Der zugrunde liegende psychologische Mechanismus dieser Wahrnehmung wird als „sich selbst erfüllende Prophezeiung“ bezeichnet. Wir prägen unsere Wahrnehmungen und Erwartungen auf bestimmte Ergebnisse hin und gestalten dann unsere Urteile nach diesen Prägungen. Wenn wir also bestimmte Vorstellungen davon haben, was Altern bedeutet, beeinflusst  dies unsere tatsächlichen Erfahrungen und unser Verhalten.

Die gute Nachricht ist jedoch, dass wir diese Konstruktionen durchbrechen können. Indem wir uns unserer selbst konstruierten Illusionen bewusstwerden, können wir unsere Ängste abbauen und realistischere Erwartungen an das Alter entwickeln und damit unsere gesamte Wahrnehmung des Lebens beeinflussen.

Fazit

Das Leben ist ein ständiger Prozess der Veränderung und des Wachstums. Während sich unsere Identität im Laufe des Lebens herausbildet und festigt, ist es hilfreich, wenn diese Identität im Laufe der Zeit hinterfragt, sprich durchlässiger wird.
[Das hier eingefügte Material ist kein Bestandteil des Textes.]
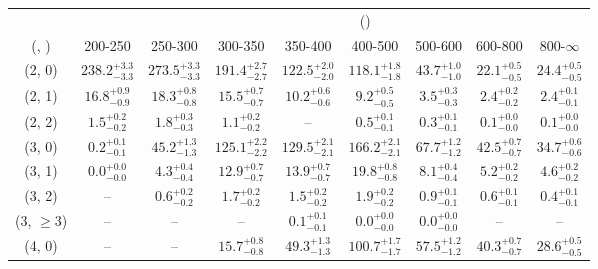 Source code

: \begin{table}[h!]
\tiny
\centering
{}
\begin{tabular}
{ccccccccc}
	\hline\hline
&	& \multicolumn{8}{c}{\scalht (\gev)} \\ 
	 (\njet,  \nb) & 200-250 & 250-300 & 300-350 & 350-400 & 400-500 & 500-600 & 600-800 & 800-$\infty$ \\ [0.8ex] 
\hline
	(2, 0) & $238.2^{+ 3.3 }_{- 3.3 }$ & $273.5^{+ 3.3 }_{- 3.3 }$ & $191.4^{+ 2.7 }_{- 2.7 }$ & $122.5^{+ 2.0 }_{- 2.0 }$ & $118.1^{+ 1.8 }_{- 1.8 }$ & $43.7^{+ 1.0 }_{- 1.0 }$ & $22.1^{+ 0.5 }_{- 0.5 }$ & $24.4^{+ 0.5 }_{- 0.5 }$ \\[0.5ex] 
	(2, 1) & $16.8^{+ 0.9 }_{- 0.9 }$ & $18.3^{+ 0.8 }_{- 0.8 }$ & $15.5^{+ 0.7 }_{- 0.7 }$ & $10.2^{+ 0.6 }_{- 0.6 }$ & $9.2^{+ 0.5 }_{- 0.5 }$ & $3.5^{+ 0.3 }_{- 0.3 }$ & $2.4^{+ 0.2 }_{- 0.2 }$ & $2.4^{+ 0.1 }_{- 0.1 }$ \\[0.5ex] 
	(2, 2) & $1.5^{+ 0.2 }_{- 0.2 }$ & $1.8^{+ 0.3 }_{- 0.3 }$ & $1.1^{+ 0.2 }_{- 0.2 }$ & -- & $0.5^{+ 0.1 }_{- 0.1 }$ & $0.3^{+ 0.1 }_{- 0.1 }$ & $0.1^{+ 0.0 }_{- 0.0 }$ & $0.1^{+ 0.0 }_{- 0.0 }$ \\[0.5ex] 
	(3, 0) & $0.2^{+ 0.1 }_{- 0.1 }$ & $45.2^{+ 1.3 }_{- 1.3 }$ & $125.1^{+ 2.2 }_{- 2.2 }$ & $129.5^{+ 2.1 }_{- 2.1 }$ & $166.2^{+ 2.1 }_{- 2.1 }$ & $67.7^{+ 1.2 }_{- 1.2 }$ & $42.5^{+ 0.7 }_{- 0.7 }$ & $34.7^{+ 0.6 }_{- 0.6 }$ \\[0.5ex] 
	(3, 1) & $0.0^{+ 0.0 }_{- 0.0 }$ & $4.3^{+ 0.4 }_{- 0.4 }$ & $12.9^{+ 0.7 }_{- 0.7 }$ & $13.9^{+ 0.7 }_{- 0.7 }$ & $19.8^{+ 0.8 }_{- 0.8 }$ & $8.1^{+ 0.4 }_{- 0.4 }$ & $5.2^{+ 0.2 }_{- 0.2 }$ & $4.6^{+ 0.2 }_{- 0.2 }$ \\[0.5ex] 
	(3, 2) & -- & $0.6^{+ 0.2 }_{- 0.2 }$ & $1.7^{+ 0.2 }_{- 0.2 }$ & $1.5^{+ 0.2 }_{- 0.2 }$ & $1.9^{+ 0.2 }_{- 0.2 }$ & $0.9^{+ 0.1 }_{- 0.1 }$ & $0.6^{+ 0.1 }_{- 0.1 }$ & $0.4^{+ 0.1 }_{- 0.1 }$ \\[0.5ex] 
	(3, $\ge3$) & -- & -- & -- & $0.1^{+ 0.1 }_{- 0.1 }$ & $0.0^{+ 0.0 }_{- 0.0 }$ & $0.0^{+ 0.0 }_{- 0.0 }$ & -- & -- \\[0.5ex] 
	(4, 0) & -- & -- & $15.7^{+ 0.8 }_{- 0.8 }$ & $49.3^{+ 1.3 }_{- 1.3 }$ & $100.7^{+ 1.7 }_{- 1.7 }$ & $57.5^{+ 1.2 }_{- 1.2 }$ & $40.3^{+ 0.7 }_{- 0.7 }$ & $28.6^{+ 0.5 }_{- 0.5 }$ \\[0.5ex] 

\end{tabular}
\end{table}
Das bedeutet nicht, dass wir uns selbst verlieren, sondern dass wir offen für Veränderungen bleiben und uns erlauben, zu wachsen, zu lernen und uns weiterzuentwickeln.

Das Alter will nicht als Feind betrachtet werden, den es zu bekämpfen gilt, sondern als eine Lebensphase, die ihre eigene Schönheit, Weisheit und Erfüllung mit sich bringt. Das Verständnis und die Akzeptanz unserer eigenen Wahrnehmung des Alterns ist der Schlüssel, um dieses Potenzial voll auszuschöpfen.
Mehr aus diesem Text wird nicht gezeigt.